The Clean Water Blog

Victory: Open Space Loophole Closed in Baltimore County

This week, the Baltimore County Council voted to pass Bill 37-19, which closes two loopholes that impacted open space requirements in the county. Previously, developers could count parking lot islands and private amenities towards their required open space acreage. Common sense dictates that little patches of grass surrounded by parking lot and private amenities, like rooftop pools, are not public recreational space. 

Councilmen Marks and Quirk introduced Bill 37-19 to close loopholes that enabled developers to shirk their requirements to provide community open space. Residents around Baltimore County turned out for a mid-afternoon hearing to share their stories about missed opportunity for open spaces near them. Neighborspace of Baltimore County coordinated organizational testimony from the Green Towson Alliance, Towson Communities Alliance, Blue Water Baltimore, and the Maryland League of Conservation Voters, asking the council to support the bill and pass it with no amendments. 

By the time the hearing was over, Councilmen Kach and Patoka and Councilwoman Bevins joined on as co-sponsors, citing the passionate testimony of residents from all corners of Baltimore County.

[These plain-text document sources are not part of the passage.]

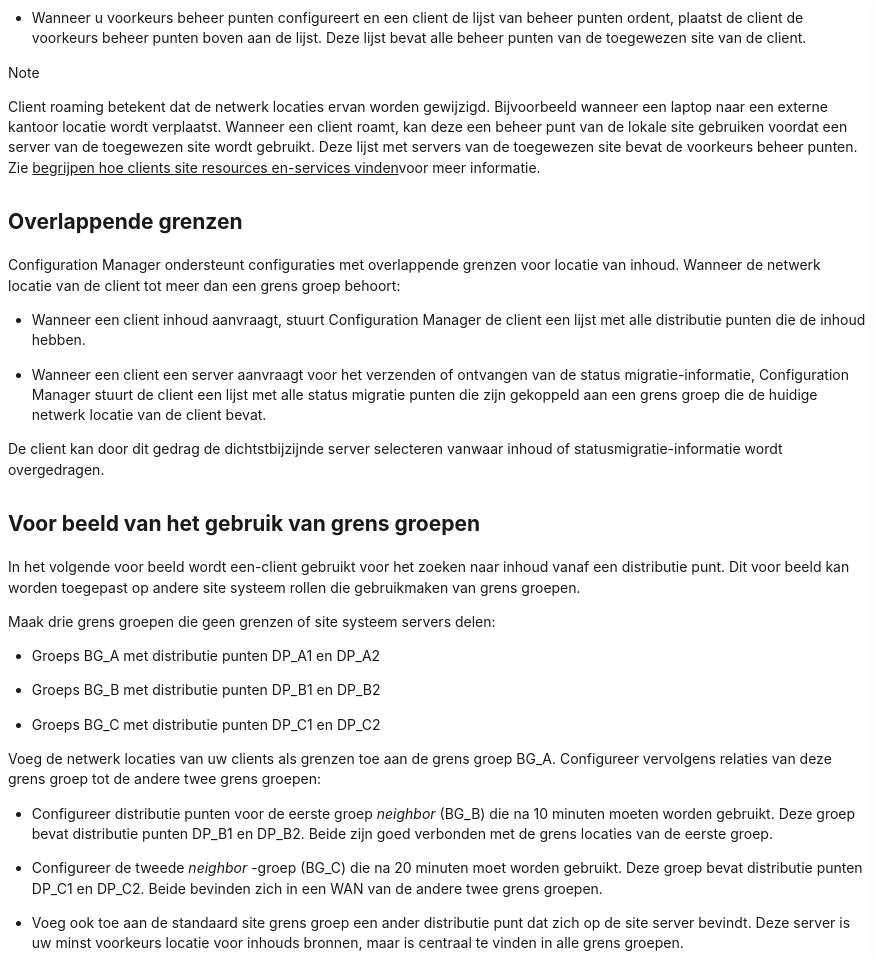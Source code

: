 - Wanneer u voorkeurs beheer punten configureert en een client de lijst van beheer punten ordent, plaatst de client de voorkeurs beheer punten boven aan de lijst. Deze lijst bevat alle beheer punten van de toegewezen site van de client.  

> [!NOTE]  
> Client roaming betekent dat de netwerk locaties ervan worden gewijzigd. Bijvoorbeeld wanneer een laptop naar een externe kantoor locatie wordt verplaatst. Wanneer een client roamt, kan deze een beheer punt van de lokale site gebruiken voordat een server van de toegewezen site wordt gebruikt. Deze lijst met servers van de toegewezen site bevat de voorkeurs beheer punten. Zie [begrijpen hoe clients site resources en-services vinden](../../../plan-design/hierarchy/understand-how-clients-find-site-resources-and-services.md)voor meer informatie.  

## <a name="overlapping-boundaries"></a>Overlappende grenzen  

Configuration Manager ondersteunt configuraties met overlappende grenzen voor locatie van inhoud. Wanneer de netwerk locatie van de client tot meer dan een grens groep behoort:

- Wanneer een client inhoud aanvraagt, stuurt Configuration Manager de client een lijst met alle distributie punten die de inhoud hebben.  

- Wanneer een client een server aanvraagt voor het verzenden of ontvangen van de status migratie-informatie, Configuration Manager stuurt de client een lijst met alle status migratie punten die zijn gekoppeld aan een grens groep die de huidige netwerk locatie van de client bevat.  

De client kan door dit gedrag de dichtstbijzijnde server selecteren vanwaar inhoud of statusmigratie-informatie wordt overgedragen.  

## <a name="example-of-using-boundary-groups"></a>Voor beeld van het gebruik van grens groepen

In het volgende voor beeld wordt een-client gebruikt voor het zoeken naar inhoud vanaf een distributie punt. Dit voor beeld kan worden toegepast op andere site systeem rollen die gebruikmaken van grens groepen.

Maak drie grens groepen die geen grenzen of site systeem servers delen:  

- Groeps BG_A met distributie punten DP_A1 en DP_A2  

- Groeps BG_B met distributie punten DP_B1 en DP_B2  

- Groeps BG_C met distributie punten DP_C1 en DP_C2  

Voeg de netwerk locaties van uw clients als grenzen toe aan de grens groep BG_A. Configureer vervolgens relaties van deze grens groep tot de andere twee grens groepen:  

- Configureer distributie punten voor de eerste groep *neighbor* (BG_B) die na 10 minuten moeten worden gebruikt. Deze groep bevat distributie punten DP_B1 en DP_B2. Beide zijn goed verbonden met de grens locaties van de eerste groep.  

- Configureer de tweede *neighbor* -groep (BG_C) die na 20 minuten moet worden gebruikt. Deze groep bevat distributie punten DP_C1 en DP_C2. Beide bevinden zich in een WAN van de andere twee grens groepen.  

- Voeg ook toe aan de standaard site grens groep een ander distributie punt dat zich op de site server bevindt. Deze server is uw minst voorkeurs locatie voor inhouds bronnen, maar is centraal te vinden in alle grens groepen.
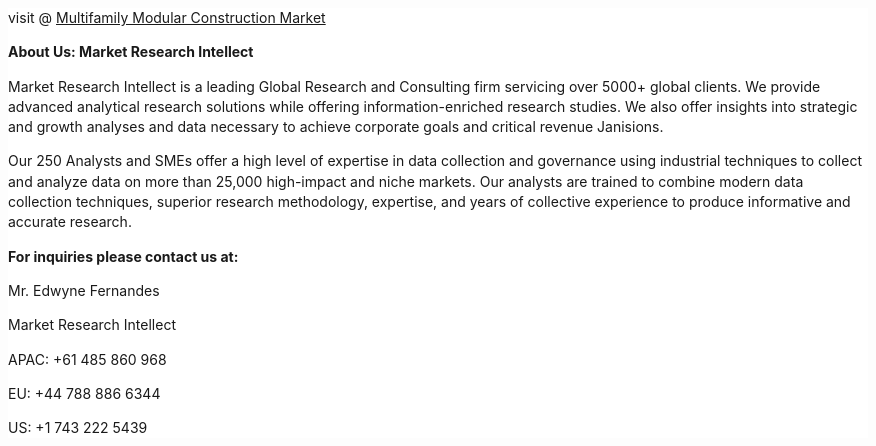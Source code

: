 visit&nbsp;@</strong>&nbsp;</span><span class="font-[700]"><a href="https://www.marketresearchintellect.com/product/multifamily-modular-construction-market/?utm_source=Linkedin&utm_medium=838" target="_blank" data-tracking-control-name="article-ssr-frontend-pulse_little-text-block" data-tracking-will-navigate="" data-test-link="">Multifamily Modular Construction Market</a></span></p><p><strong><span class="font-[700]">About Us: Market Research Intellect</span></strong></p><p><span class="">Market Research Intellect is a leading Global Research and Consulting firm servicing over 5000+ global clients. We provide advanced analytical research solutions while offering information-enriched research studies.&nbsp;</span>We also offer insights into strategic and growth analyses and data necessary to achieve corporate goals and critical revenue Janisions.</p><p><span class="">Our 250 Analysts and SMEs offer a high level of expertise in data collection and governance using industrial techniques to collect and analyze data on more than 25,000 high-impact and niche markets. Our analysts are trained to combine modern data collection techniques, superior research methodology, expertise, and years of collective experience to produce informative and accurate research.</span></p><p><strong>For inquiries please contact us at:</strong></p><p>Mr. Edwyne Fernandes</p><p>Market Research Intellect</p><p>APAC: +61 485 860 968</p><p>EU: +44 788 886 6344</p><p>US: +1 743 222 5439</p>
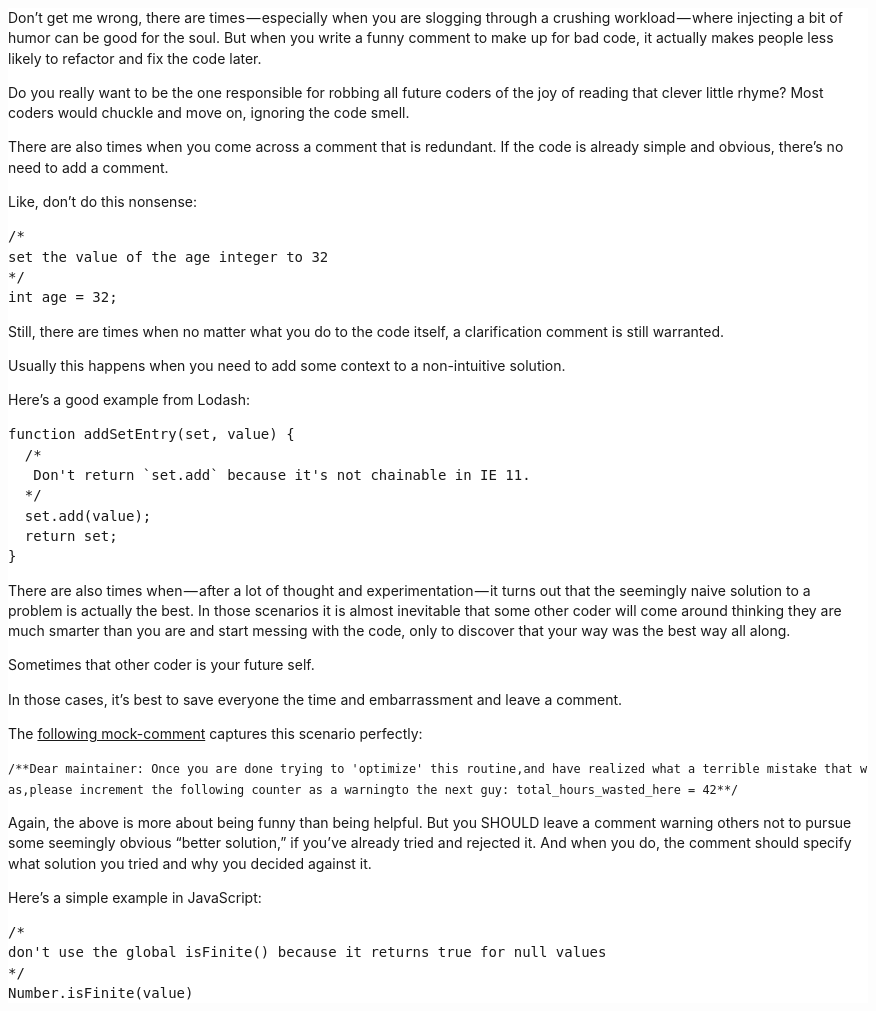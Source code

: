 Don’t get me wrong, there are times — especially when you are slogging through a crushing workload — where injecting a bit of humor can be good for the soul. But when you write a funny comment to make up for bad code, it actually makes people less likely to refactor and fix the code later.

Do you really want to be the one responsible for robbing all future coders of the joy of reading that clever little rhyme? Most coders would chuckle and move on, ignoring the code smell.

There are also times when you come across a comment that is redundant. If the code is already simple and obvious, there’s no need to add a comment.

Like, don’t do this nonsense:

<pre name="3f16" id="3f16" class="graf graf--pre graf-after--p">/*  
set the value of the age integer to 32  
*/  
int age = 32;</pre>

Still, there are times when no matter what you do to the code itself, a clarification comment is still warranted.

Usually this happens when you need to add some context to a non-intuitive solution.

Here’s a good example from Lodash:

<pre name="7650" id="7650" class="graf graf--pre graf-after--p">function addSetEntry(set, value) {     
  /*   
   Don't return `set.add` because it's not chainable in IE 11.  
  */    
  set.add(value);      
  return set;    
}</pre>

There are also times when — after a lot of thought and experimentation — it turns out that the seemingly naive solution to a problem is actually the best. In those scenarios it is almost inevitable that some other coder will come around thinking they are much smarter than you are and start messing with the code, only to discover that your way was the best way all along.

Sometimes that other coder is your future self.

In those cases, it’s best to save everyone the time and embarrassment and leave a comment.

The [following mock-comment](http://stackoverflow.com/a/482129) captures this scenario perfectly:

    /**Dear maintainer: Once you are done trying to 'optimize' this routine,and have realized what a terrible mistake that was,please increment the following counter as a warningto the next guy: total_hours_wasted_here = 42**/

Again, the above is more about being funny than being helpful. But you SHOULD leave a comment warning others not to pursue some seemingly obvious “better solution,” if you’ve already tried and rejected it. And when you do, the comment should specify what solution you tried and why you decided against it.

Here’s a simple example in JavaScript:

<pre name="ac24" id="ac24" class="graf graf--pre graf-after--p">/*   
don't use the global isFinite() because it returns true for null values  
*/  
Number.isFinite(value)</pre>
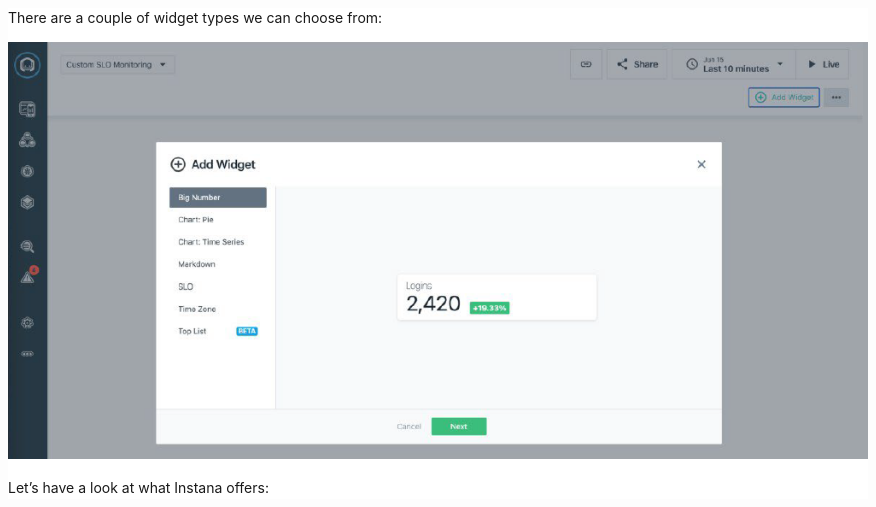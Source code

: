 
There are a couple of widget types we can choose from:

<picture>
  <img alt="image3" src="./assets/images/widgetType.png">
</picture>


Let’s have a look at what Instana offers:

<picture>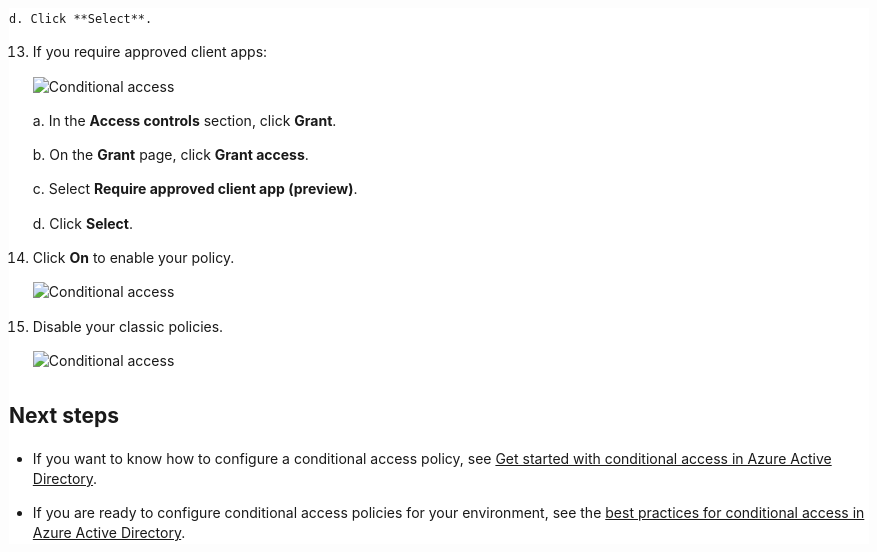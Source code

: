     d. Click **Select**.


13. If you require approved client apps:

    ![Conditional access](./media/active-directory-conditional-access-migration/49.png)

    a. In the **Access controls** section, click **Grant**.

    b. On the **Grant** page, click **Grant access**.

    c. Select **Require approved client app (preview)**.

    d. Click **Select**.

14. Click **On** to enable your policy.

    ![Conditional access](./media/active-directory-conditional-access-migration/30.png)

15. Disable your classic policies. 

    ![Conditional access](./media/active-directory-conditional-access-migration/38.png)


## Next steps

- If you want to know how to configure a conditional access policy, see [Get started with conditional access in Azure Active Directory](active-directory-conditional-access-azure-portal-get-started.md).

- If you are ready to configure conditional access policies for your environment, see the [best practices for conditional access in Azure Active Directory](active-directory-conditional-access-best-practices.md). 
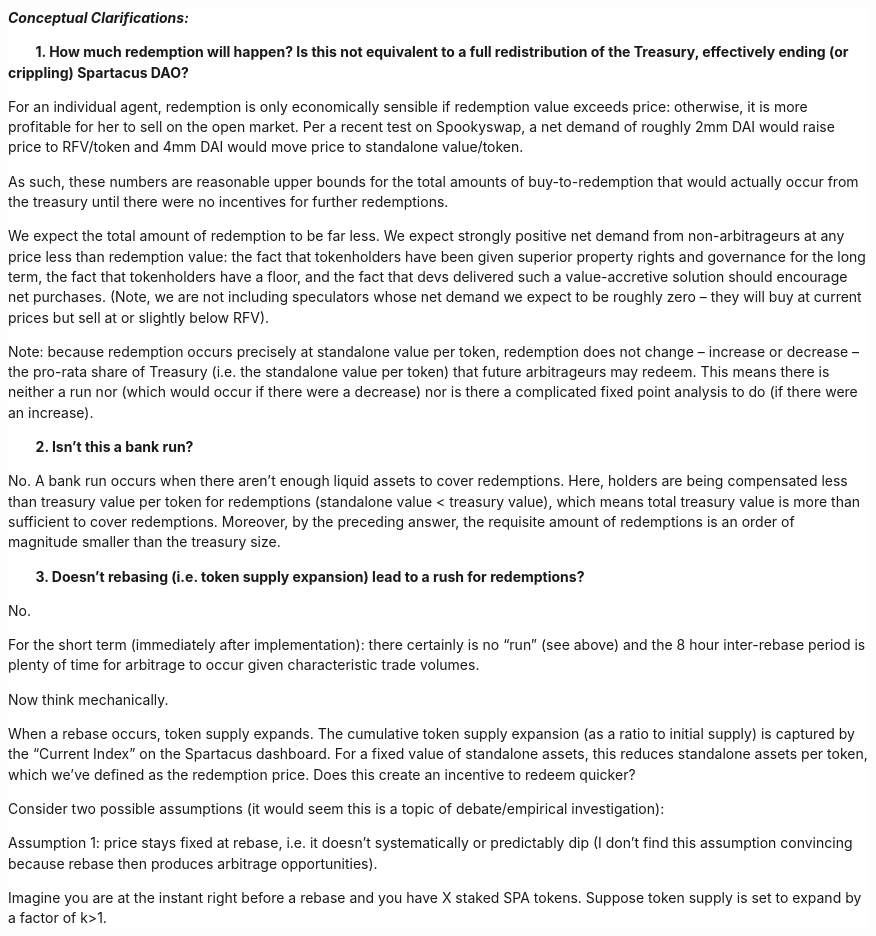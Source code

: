 ***Conceptual Clarifications:***

&nbsp;&nbsp;&nbsp;&nbsp;&nbsp;&nbsp; **1\. How much redemption will happen? Is this not equivalent to a full redistribution of the Treasury, effectively ending (or crippling) Spartacus DAO?**

For an individual agent, redemption is only economically sensible if redemption value exceeds price: otherwise, it is more profitable for her to sell on the open market. Per a recent test on Spookyswap, a net demand of roughly 2mm DAI would raise price to RFV/token and 4mm DAI would move price to standalone value/token. 

As such, these numbers are reasonable upper bounds for the total amounts of buy-to-redemption that would actually occur from the treasury until there were no incentives for further redemptions.  

We expect the total amount of redemption to be far less. We expect strongly positive net demand from non-arbitrageurs at any price less than redemption value: the fact that tokenholders have been given superior property rights and governance for the long term, the fact that tokenholders have a floor, and the fact that devs delivered such a value-accretive solution should encourage net purchases. (Note, we are not including speculators whose net demand we expect to be roughly zero – they will buy at current prices but sell at or slightly below RFV). 

Note: because redemption occurs precisely at standalone value per token, redemption does not change – increase or decrease – the pro-rata share of Treasury (i.e. the standalone value per token) that future arbitrageurs may redeem. This means there is neither a run nor (which would occur if there were a decrease) nor is there a complicated fixed point analysis to do (if there were an increase). 


&nbsp;&nbsp;&nbsp;&nbsp;&nbsp;&nbsp;  **2\. Isn’t this a bank run?**

No. A bank run occurs when there aren’t enough liquid assets to cover redemptions. Here, holders are being compensated less than treasury value per token for redemptions (standalone value < treasury value), which means total treasury value is more than sufficient to cover redemptions.  Moreover, by the preceding answer, the requisite amount of redemptions is an order of magnitude smaller than the treasury size. 


&nbsp;&nbsp;&nbsp;&nbsp;&nbsp;&nbsp; **3\. Doesn’t rebasing (i.e. token supply expansion) lead to a rush for redemptions?**

No.

For the short term (immediately after implementation): there certainly is no “run” (see above) and the 8 hour inter-rebase period is plenty of time for arbitrage to occur given characteristic trade volumes. 

Now think mechanically.

When a rebase occurs, token supply expands. The cumulative token supply expansion (as a ratio to initial supply) is captured by the “Current Index” on the Spartacus dashboard. For a fixed value of standalone assets, this reduces standalone assets per token, which we’ve defined as the redemption price. Does this create an incentive to redeem quicker?

Consider two possible assumptions (it would seem this is a topic of debate/empirical investigation):

Assumption 1: price stays fixed at rebase, i.e. it doesn’t systematically or predictably dip (I don’t find this assumption convincing because rebase then produces arbitrage opportunities).

Imagine you are at the instant right before a rebase and you have X staked SPA tokens. Suppose token supply is set to expand by a factor of k>1.
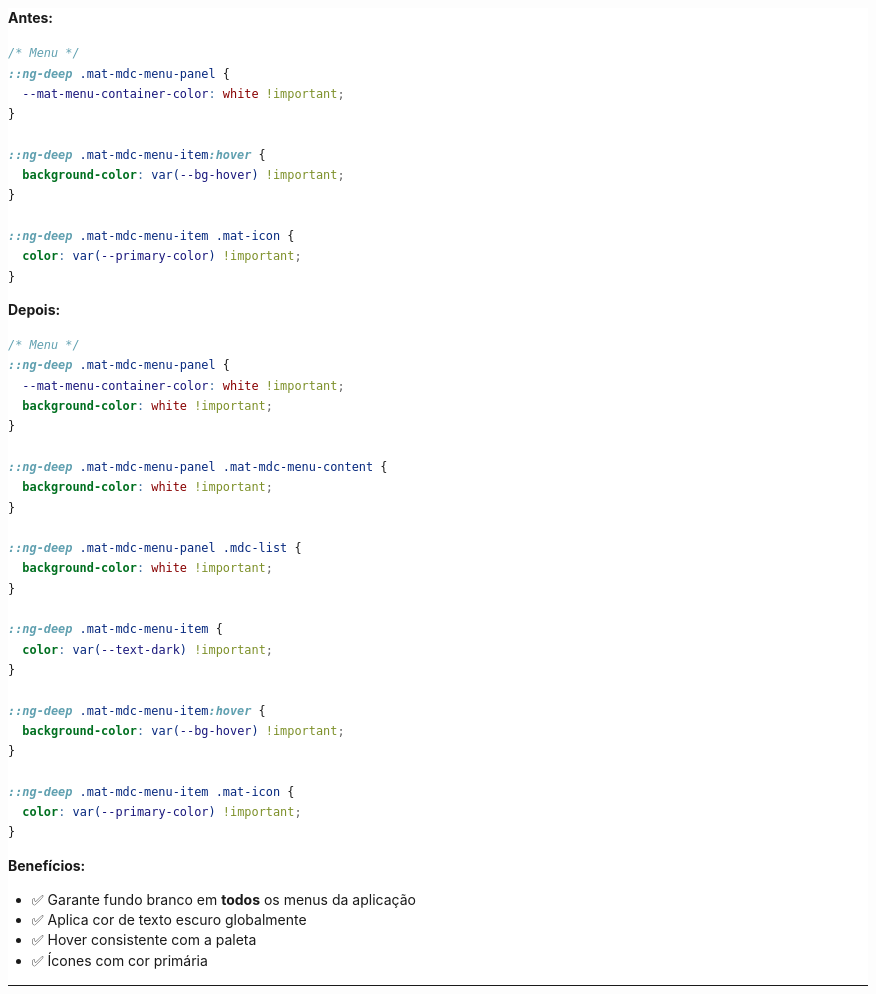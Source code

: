 **Antes:**
```css
/* Menu */
::ng-deep .mat-mdc-menu-panel {
  --mat-menu-container-color: white !important;
}

::ng-deep .mat-mdc-menu-item:hover {
  background-color: var(--bg-hover) !important;
}

::ng-deep .mat-mdc-menu-item .mat-icon {
  color: var(--primary-color) !important;
}
```

**Depois:**
```css
/* Menu */
::ng-deep .mat-mdc-menu-panel {
  --mat-menu-container-color: white !important;
  background-color: white !important;
}

::ng-deep .mat-mdc-menu-panel .mat-mdc-menu-content {
  background-color: white !important;
}

::ng-deep .mat-mdc-menu-panel .mdc-list {
  background-color: white !important;
}

::ng-deep .mat-mdc-menu-item {
  color: var(--text-dark) !important;
}

::ng-deep .mat-mdc-menu-item:hover {
  background-color: var(--bg-hover) !important;
}

::ng-deep .mat-mdc-menu-item .mat-icon {
  color: var(--primary-color) !important;
}
```

**Benefícios:**
- ✅ Garante fundo branco em **todos** os menus da aplicação
- ✅ Aplica cor de texto escuro globalmente
- ✅ Hover consistente com a paleta
- ✅ Ícones com cor primária

---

We have to give a huge thank you to the residents and volunteers who came out to what ended up being a three hour hearing in the middle of the day in Towson. Their in person testimony was so impactful, showcasing their love for their county, their concerns for access to open space, and meticulously researched examples of how these loopholes have denied county residents the full open space development should be providing.